- EXTRACTED RECORDS:
──────

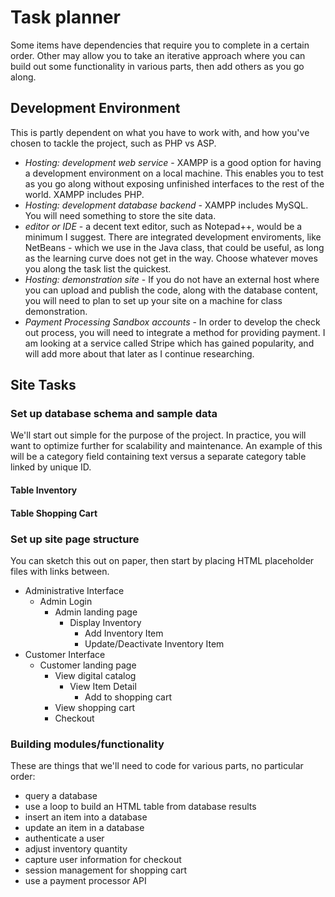 # Task planner

Some items have dependencies that require you to complete in a certain order. Other may allow you to take an iterative approach where you can build out some functionality in various parts, then add others as you go along.

## Development Environment

This is partly dependent on what you have to work with, and how you've chosen to tackle the project, such as PHP vs ASP. 

  * _Hosting: development web service_ - XAMPP is a good option for having a development environment on a local machine. This enables you to test as you go along without exposing unfinished interfaces to the rest of the world. XAMPP includes PHP.
  * _Hosting: development database backend_ - XAMPP includes MySQL. You will need something to store the site data. 
  * _editor or IDE_ - a decent text editor, such as Notepad++, would be a minimum I suggest. There are integrated development enviroments, like NetBeans - which we use in the Java class, that could be useful, as long as the learning curve does not get in the way. Choose whatever moves you along the task list the quickest.
  * _Hosting: demonstration site_ - If you do not have an external host where you can upload and publish the code, along with the database content, you will need to plan to set up your site on a machine for class demonstration.
  * _Payment Processing Sandbox accounts_ - In order to develop the check out process, you will need to integrate a method for providing payment. I am looking at a service called Stripe which has gained popularity, and will add more about that later as I continue researching.

## Site Tasks

### Set up database schema and sample data

We'll start out simple for the purpose of the project. In practice, you will want to optimize further for scalability and maintenance. An example of this will be a category field containing text versus a separate category table linked by unique ID. 

#### Table Inventory


#### Table Shopping Cart

### Set up site page structure

You can sketch this out on paper, then start by placing HTML placeholder files with links between. 

  * Administrative Interface
    * Admin Login
      * Admin landing page
        * Display Inventory
          * Add Inventory Item
          * Update/Deactivate Inventory Item
  * Customer Interface
    * Customer landing page
      * View digital catalog
        * View Item Detail
          * Add to shopping cart
      * View shopping cart
      * Checkout

### Building modules/functionality

These are things that we'll need to code for various parts, no particular order:

  * query a database
  * use a loop to build an HTML table from database results
  * insert an item into a database
  * update an item in a database
  * authenticate a user
  * adjust inventory quantity
  * capture user information for checkout
  * session management for shopping cart
  * use a payment processor API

──────

Only the lines from the one with "These are things" to the end of the entries above belong in your answer. Retype them exactly.

These are things that we'll need to code for various parts, no particular order:

  * query a database
  * use a loop to build an HTML table from database results
  * insert an item into a database
  * update an item in a database
  * authenticate a user
  * adjust inventory quantity
  * capture user information for checkout
  * session management for shopping cart
  * use a payment processor API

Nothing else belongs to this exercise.